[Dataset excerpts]
※
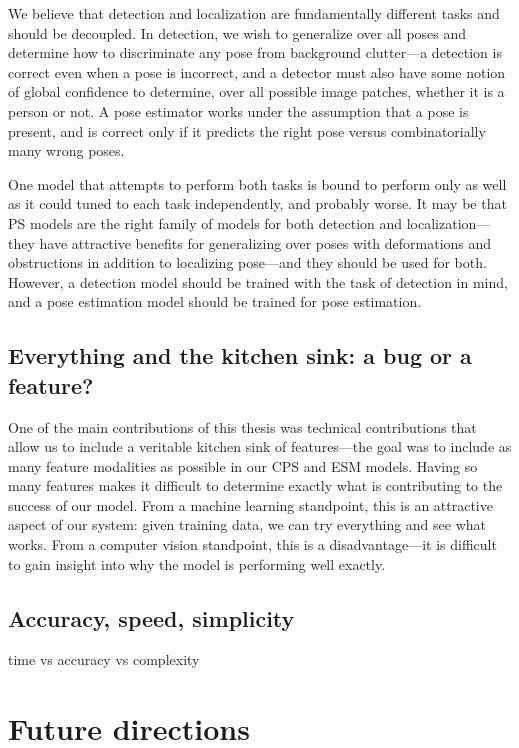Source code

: We believe that detection and localization are fundamentally different tasks 
and should be decoupled.  In detection, we wish to generalize over all poses 
and determine how to discriminate any pose from background clutter---a 
detection is correct even when a pose is incorrect, and a detector must also 
have some notion of global confidence to determine, over all possible image 
patches, whether it is a person or not.  A pose estimator works under the 
assumption that a pose is present, and is correct only if it predicts the right 
pose versus combinatorially many wrong poses.

One model that attempts to perform both tasks is bound to perform only as well 
as it could tuned to each task independently, and probably worse.  It may be 
that PS models are the right family of models for both detection and 
localization---they have attractive benefits for generalizing over poses with 
deformations and obstructions in addition to localizing pose---and they should 
be used for both.  However, a detection model should be trained with the task 
of detection in mind, and a pose estimation model should be trained for pose 
estimation. 

\section{Everything and the kitchen sink: a bug or a feature?}
One of the main contributions of this thesis was technical contributions that 
allow us to include a veritable kitchen sink of features---the goal was to 
include as many feature modalities as possible in our CPS and ESM models.  
Having so many features makes it difficult to determine exactly what is 
contributing to the success of our model.  From a machine learning standpoint, 
this is an attractive aspect of our system: given training data, we can try 
everything and see what works.  From a computer vision standpoint, this is a 
disadvantage---it is difficult to gain insight into why the model is performing 
well exactly.


\section{Accuracy, speed, simplicity}
time vs accuracy vs complexity

\chapter{Future directions}

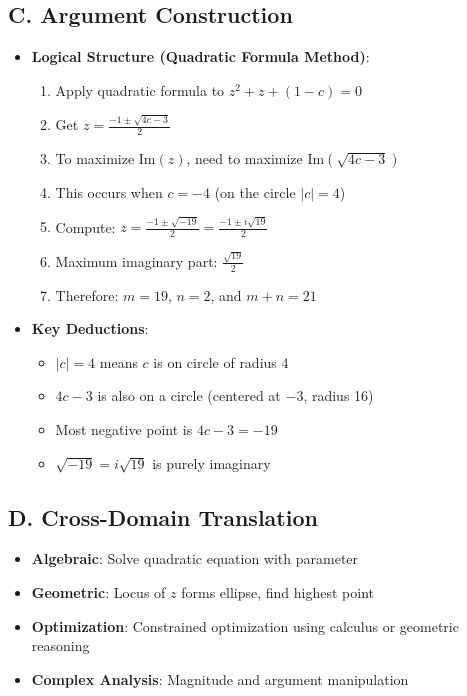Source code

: \documentclass[11pt]{article}
\begin{document}
\begin{strategybox}
\subsection*{C. Argument Construction}
\begin{itemize}[leftmargin=*]
    \item \textbf{Logical Structure (Quadratic Formula Method)}:
    \begin{enumerate}
        \item Apply quadratic formula to $z^2 + z + (1-c) = 0$
        \item Get $z = \frac{-1 \pm \sqrt{4c-3}}{2}$
        \item To maximize $\text{Im}(z)$, need to maximize $\text{Im}(\sqrt{4c-3})$
        \item This occurs when $c = -4$ (on the circle $|c| = 4$)
        \item Compute: $z = \frac{-1 \pm \sqrt{-19}}{2} = \frac{-1 \pm i\sqrt{19}}{2}$
        \item Maximum imaginary part: $\frac{\sqrt{19}}{2}$
        \item Therefore: $m = 19$, $n = 2$, and $m + n = 21$
    \end{enumerate}
    \item \textbf{Key Deductions}:
    \begin{itemize}
        \item $|c| = 4$ means $c$ is on circle of radius 4
        \item $4c - 3$ is also on a circle (centered at $-3$, radius 16)
        \item Most negative point is $4c - 3 = -19$
        \item $\sqrt{-19} = i\sqrt{19}$ is purely imaginary
    \end{itemize}
\end{itemize}

\subsection*{D. Cross-Domain Translation}
\begin{itemize}[leftmargin=*]
    \item \textbf{Algebraic}: Solve quadratic equation with parameter
    \item \textbf{Geometric}: Locus of $z$ forms ellipse, find highest point
    \item \textbf{Optimization}: Constrained optimization using calculus or geometric reasoning
    \item \textbf{Complex Analysis}: Magnitude and argument manipulation
\end{itemize}
\end{strategybox}
\end{document}

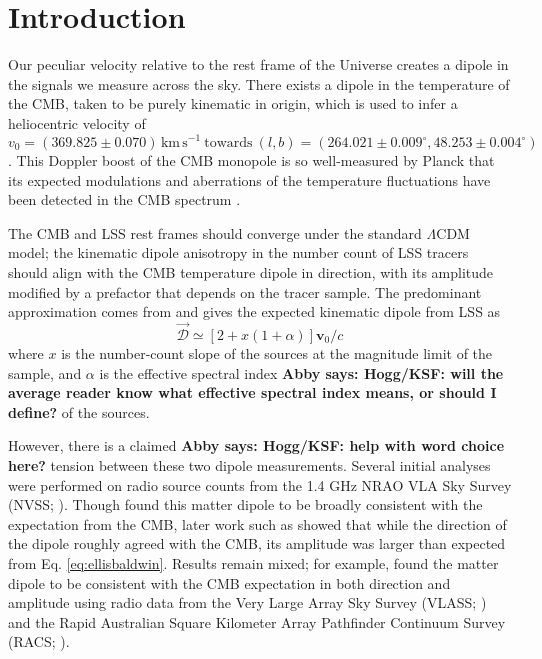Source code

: \documentclass[modern]{aastex631}
\newcommand{\abby}[1]{\textbf{Abby says: #1}}
\newcommand{\vobs}{\boldsymbol{v}_0}
\begin{document}
\section{Introduction}
Our peculiar velocity relative to the rest frame of the Universe creates a dipole in the signals we measure across the sky.
There exists a dipole in the temperature of the CMB, taken to be purely kinematic in origin, which is used to infer a heliocentric velocity of
\begin{equation}
    \label{eq:CMB_velocity}
    v_0 = (369.825\pm 0.070)\,\mathrm{km\, s}^{-1}\ \mathrm{towards}\ (l,b) = (264.021\pm0.009^\circ, 48.253\pm0.004^\circ)
\end{equation}
\citep{planck_collaboration_planck_2020}.
This Doppler boost of the CMB monopole is so well-measured by Planck that its expected modulations and aberrations of the temperature fluctuations have been detected in the CMB spectrum \citep{planck_collaboration_planck_2014}.

The CMB and LSS rest frames should converge under the standard $\Lambda$CDM model; the kinematic dipole anisotropy in the number count of LSS tracers should align with the CMB temperature dipole in direction, with its amplitude modified by a prefactor that depends on the tracer sample.
The predominant approximation comes from \citet{ellis_expected_1984} and gives the expected kinematic dipole from LSS as
\begin{equation}
    \label{eq:ellisbaldwin}
    \vec{\mathcal{D}} \simeq \left[2+x(1+\alpha)\right]\vobs/c
\end{equation}
where $x$ is the number-count slope of the sources at the magnitude limit of the sample, and $\alpha$ is the effective spectral index \abby{Hogg/KSF: will the average reader know what effective spectral index means, or should I define?} of the sources.

However, there is a claimed \abby{Hogg/KSF: help with word choice here?} tension between these two dipole measurements.
Several initial analyses were performed on radio source counts from the 1.4 GHz NRAO VLA Sky Survey (NVSS; \citealt{condon_nrao_1998}).
Though \citet{blake_detection_2002} found this matter dipole to be broadly consistent with the expectation from the CMB, later work such as \citet{singal_large_2011} showed that while the direction of the dipole roughly agreed with the CMB, its amplitude was larger than expected from Eq. \ref{eq:ellisbaldwin}.
Results remain mixed; for example, \citet{darling_universe_2022} found the matter dipole to be consistent with the CMB expectation in both direction and amplitude using radio data from the Very Large Array Sky Survey (VLASS; \citealt{lacy_karl_2020}) and the Rapid
Australian Square Kilometer Array Pathfinder Continuum
Survey (RACS; \citealt{mcconnell_rapid_2020}).
\end{document}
※
Task requirements ▸
After dropping every picture, transcribe each entry exactly.

Answer box ▸
Source code

: We believe that detection and localization are fundamentally different tasks 
and should be decoupled.  In detection, we wish to generalize over all poses 
and determine how to discriminate any pose from background clutter---a 
detection is correct even when a pose is incorrect, and a detector must also 
have some notion of global confidence to determine, over all possible image 
patches, whether it is a person or not.  A pose estimator works under the 
assumption that a pose is present, and is correct only if it predicts the right 
pose versus combinatorially many wrong poses.

One model that attempts to perform both tasks is bound to perform only as well 
as it could tuned to each task independently, and probably worse.  It may be 
that PS models are the right family of models for both detection and 
localization---they have attractive benefits for generalizing over poses with 
deformations and obstructions in addition to localizing pose---and they should 
be used for both.  However, a detection model should be trained with the task 
of detection in mind, and a pose estimation model should be trained for pose 
estimation. 

\section{Everything and the kitchen sink: a bug or a feature?}
One of the main contributions of this thesis was technical contributions that 
allow us to include a veritable kitchen sink of features---the goal was to 
include as many feature modalities as possible in our CPS and ESM models.  
Having so many features makes it difficult to determine exactly what is 
contributing to the success of our model.  From a machine learning standpoint, 
this is an attractive aspect of our system: given training data, we can try 
everything and see what works.  From a computer vision standpoint, this is a 
disadvantage---it is difficult to gain insight into why the model is performing 
well exactly.


\section{Accuracy, speed, simplicity}
time vs accuracy vs complexity

\chapter{Future directions}

Source code

: \documentclass[11pt]{article}
\begin{document}
\begin{strategybox}
\subsection*{C. Argument Construction}
\begin{itemize}[leftmargin=*]
    \item \textbf{Logical Structure (Quadratic Formula Method)}:
    \begin{enumerate}
        \item Apply quadratic formula to $z^2 + z + (1-c) = 0$
        \item Get $z = \frac{-1 \pm \sqrt{4c-3}}{2}$
        \item To maximize $\text{Im}(z)$, need to maximize $\text{Im}(\sqrt{4c-3})$
        \item This occurs when $c = -4$ (on the circle $|c| = 4$)
        \item Compute: $z = \frac{-1 \pm \sqrt{-19}}{2} = \frac{-1 \pm i\sqrt{19}}{2}$
        \item Maximum imaginary part: $\frac{\sqrt{19}}{2}$
        \item Therefore: $m = 19$, $n = 2$, and $m + n = 21$
    \end{enumerate}
    \item \textbf{Key Deductions}:
    \begin{itemize}
        \item $|c| = 4$ means $c$ is on circle of radius 4
        \item $4c - 3$ is also on a circle (centered at $-3$, radius 16)
        \item Most negative point is $4c - 3 = -19$
        \item $\sqrt{-19} = i\sqrt{19}$ is purely imaginary
    \end{itemize}
\end{itemize}

\subsection*{D. Cross-Domain Translation}
\begin{itemize}[leftmargin=*]
    \item \textbf{Algebraic}: Solve quadratic equation with parameter
    \item \textbf{Geometric}: Locus of $z$ forms ellipse, find highest point
    \item \textbf{Optimization}: Constrained optimization using calculus or geometric reasoning
    \item \textbf{Complex Analysis}: Magnitude and argument manipulation
\end{itemize}
\end{strategybox}
\end{document}

Source code

: \documentclass[modern]{aastex631}
\newcommand{\abby}[1]{\textbf{Abby says: #1}}
\newcommand{\vobs}{\boldsymbol{v}_0}
\begin{document}
\section{Introduction}
Our peculiar velocity relative to the rest frame of the Universe creates a dipole in the signals we measure across the sky.
There exists a dipole in the temperature of the CMB, taken to be purely kinematic in origin, which is used to infer a heliocentric velocity of
\begin{equation}
    \label{eq:CMB_velocity}
    v_0 = (369.825\pm 0.070)\,\mathrm{km\, s}^{-1}\ \mathrm{towards}\ (l,b) = (264.021\pm0.009^\circ, 48.253\pm0.004^\circ)
\end{equation}
\citep{planck_collaboration_planck_2020}.
This Doppler boost of the CMB monopole is so well-measured by Planck that its expected modulations and aberrations of the temperature fluctuations have been detected in the CMB spectrum \citep{planck_collaboration_planck_2014}.

The CMB and LSS rest frames should converge under the standard $\Lambda$CDM model; the kinematic dipole anisotropy in the number count of LSS tracers should align with the CMB temperature dipole in direction, with its amplitude modified by a prefactor that depends on the tracer sample.
The predominant approximation comes from \citet{ellis_expected_1984} and gives the expected kinematic dipole from LSS as
\begin{equation}
    \label{eq:ellisbaldwin}
    \vec{\mathcal{D}} \simeq \left[2+x(1+\alpha)\right]\vobs/c
\end{equation}
where $x$ is the number-count slope of the sources at the magnitude limit of the sample, and $\alpha$ is the effective spectral index \abby{Hogg/KSF: will the average reader know what effective spectral index means, or should I define?} of the sources.

However, there is a claimed \abby{Hogg/KSF: help with word choice here?} tension between these two dipole measurements.
Several initial analyses were performed on radio source counts from the 1.4 GHz NRAO VLA Sky Survey (NVSS; \citealt{condon_nrao_1998}).
Though \citet{blake_detection_2002} found this matter dipole to be broadly consistent with the expectation from the CMB, later work such as \citet{singal_large_2011} showed that while the direction of the dipole roughly agreed with the CMB, its amplitude was larger than expected from Eq. \ref{eq:ellisbaldwin}.
Results remain mixed; for example, \citet{darling_universe_2022} found the matter dipole to be consistent with the CMB expectation in both direction and amplitude using radio data from the Very Large Array Sky Survey (VLASS; \citealt{lacy_karl_2020}) and the Rapid
Australian Square Kilometer Array Pathfinder Continuum
Survey (RACS; \citealt{mcconnell_rapid_2020}).
\end{document}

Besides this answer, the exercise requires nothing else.